* Work instructions: This exercise calls for a copy of every line in the listing below that carries the word "modify".

* Dataset:
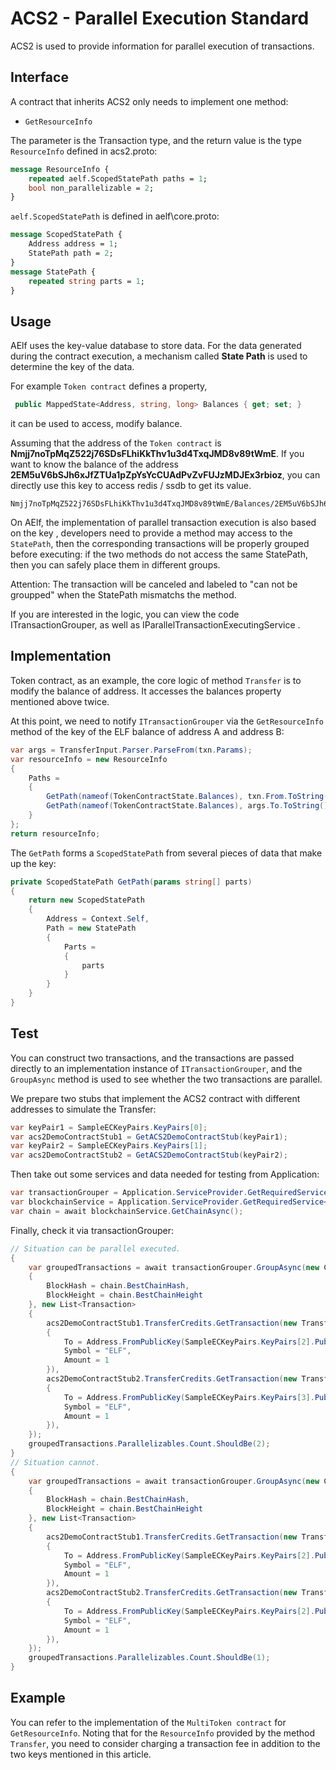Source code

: # ACS2 - Parallel Execution Standard

ACS2 is used to provide information for parallel execution of transactions.

## Interface

A contract that inherits ACS2 only needs to implement one method:

* ``GetResourceInfo``

The parameter is the Transaction type, and the return value is the type `ResourceInfo` defined in acs2.proto:

```proto
message ResourceInfo {
    repeated aelf.ScopedStatePath paths = 1;
    bool non_parallelizable = 2;
}
```

``aelf.ScopedStatePath`` is defined in aelf\core.proto:

```proto
message ScopedStatePath {
    Address address = 1;
    StatePath path = 2;
}
message StatePath {
    repeated string parts = 1;
}
```

## Usage

AElf uses the key-value database to store data. For the data generated during the contract execution, a mechanism called **State Path** is used to determine the key of the data.

For example ``Token contract`` defines a property, 

```c#
 public MappedState<Address, string, long> Balances { get; set; }
```


it can be used to access, modify balance.

Assuming that the address of the ``Token contract`` is **Nmjj7noTpMqZ522j76SDsFLhiKkThv1u3d4TxqJMD8v89tWmE**. If you want to know the balance of the address **2EM5uV6bSJh6xJfZTUa1pZpYsYcCUAdPvZvFUJzMDJEx3rbioz**, you can directly use this key to access redis / ssdb to get its value.

``` text
Nmjj7noTpMqZ522j76SDsFLhiKkThv1u3d4TxqJMD8v89tWmE/Balances/2EM5uV6bSJh6xJfZTUa1pZpYsYcCUAdPvZvFUJzMDJEx3rbioz/ELF
```

On AElf, the implementation of parallel transaction execution is also based on the key , developers need to provide a method may access to the ``StatePath``, then the corresponding transactions will be properly grouped before executing: if the two methods do not access the same StatePath, then you can safely place them in different groups.

Attention: The transaction will be canceled and labeled to "can not be groupped" when the StatePath mismatchs the method.

If you are interested in the logic, you can view the code ITransactionGrouper, as well as IParallelTransactionExecutingService .

## Implementation

Token contract, as an example, the core logic of method ``Transfer`` is to modify the balance of address. It accesses the balances property mentioned above twice.

At this point, we need to notify ``ITransactionGrouper`` via the ``GetResourceInfo`` method of the key of the ELF balance of address A and address B:

```c#
var args = TransferInput.Parser.ParseFrom(txn.Params);
var resourceInfo = new ResourceInfo
{
    Paths =
    {
        GetPath(nameof(TokenContractState.Balances), txn.From.ToString(), args.Symbol),
        GetPath(nameof(TokenContractState.Balances), args.To.ToString(), args.Symbol),
    }
};
return resourceInfo;
```

The ``GetPath`` forms a ``ScopedStatePath`` from several pieces of data that make up the key:

```c#
private ScopedStatePath GetPath(params string[] parts)
{
    return new ScopedStatePath
    {
        Address = Context.Self,
        Path = new StatePath
        {
            Parts =
            {
                parts
            }
        }
    }
}
```

## Test

You can construct two transactions, and the transactions are passed directly to an implementation instance of ``ITransactionGrouper``, and the ``GroupAsync`` method is used to see whether the two transactions are parallel.

We prepare two stubs that implement the ACS2 contract with different addresses to simulate the Transfer:

```c#
var keyPair1 = SampleECKeyPairs.KeyPairs[0];
var acs2DemoContractStub1 = GetACS2DemoContractStub(keyPair1);
var keyPair2 = SampleECKeyPairs.KeyPairs[1];
var acs2DemoContractStub2 = GetACS2DemoContractStub(keyPair2);
```

Then take out some services and data needed for testing from Application:

```c#
var transactionGrouper = Application.ServiceProvider.GetRequiredService<ITransactionGrouper>();
var blockchainService = Application.ServiceProvider.GetRequiredService<IBlockchainService>();
var chain = await blockchainService.GetChainAsync();
```

Finally, check it via transactionGrouper:

```c#
// Situation can be parallel executed.
{
    var groupedTransactions = await transactionGrouper.GroupAsync(new ChainContext
    {
        BlockHash = chain.BestChainHash,
        BlockHeight = chain.BestChainHeight
    }, new List<Transaction>
    {
        acs2DemoContractStub1.TransferCredits.GetTransaction(new TransferCreditsInput
        {
            To = Address.FromPublicKey(SampleECKeyPairs.KeyPairs[2].PublicKey),
            Symbol = "ELF",
            Amount = 1
        }),
        acs2DemoContractStub2.TransferCredits.GetTransaction(new TransferCreditsInput
        {
            To = Address.FromPublicKey(SampleECKeyPairs.KeyPairs[3].PublicKey),
            Symbol = "ELF",
            Amount = 1
        }),
    });
    groupedTransactions.Parallelizables.Count.ShouldBe(2);
}
// Situation cannot.
{
    var groupedTransactions = await transactionGrouper.GroupAsync(new ChainContext
    {
        BlockHash = chain.BestChainHash,
        BlockHeight = chain.BestChainHeight
    }, new List<Transaction>
    {
        acs2DemoContractStub1.TransferCredits.GetTransaction(new TransferCreditsInput
        {
            To = Address.FromPublicKey(SampleECKeyPairs.KeyPairs[2].PublicKey),
            Symbol = "ELF",
            Amount = 1
        }),
        acs2DemoContractStub2.TransferCredits.GetTransaction(new TransferCreditsInput
        {
            To = Address.FromPublicKey(SampleECKeyPairs.KeyPairs[2].PublicKey),
            Symbol = "ELF",
            Amount = 1
        }),
    });
    groupedTransactions.Parallelizables.Count.ShouldBe(1);
}
```

## Example

You can refer to the implementation of the ``MultiToken contract`` for ``GetResourceInfo``. Noting that for the ``ResourceInfo`` provided by the method ``Transfer``, you need to consider charging a transaction fee in addition to the two keys mentioned in this article.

* Output of the exercise:
it can be used to access, modify balance.
Token contract, as an example, the core logic of method ``Transfer`` is to modify the balance of address. It accesses the balances property mentioned above twice.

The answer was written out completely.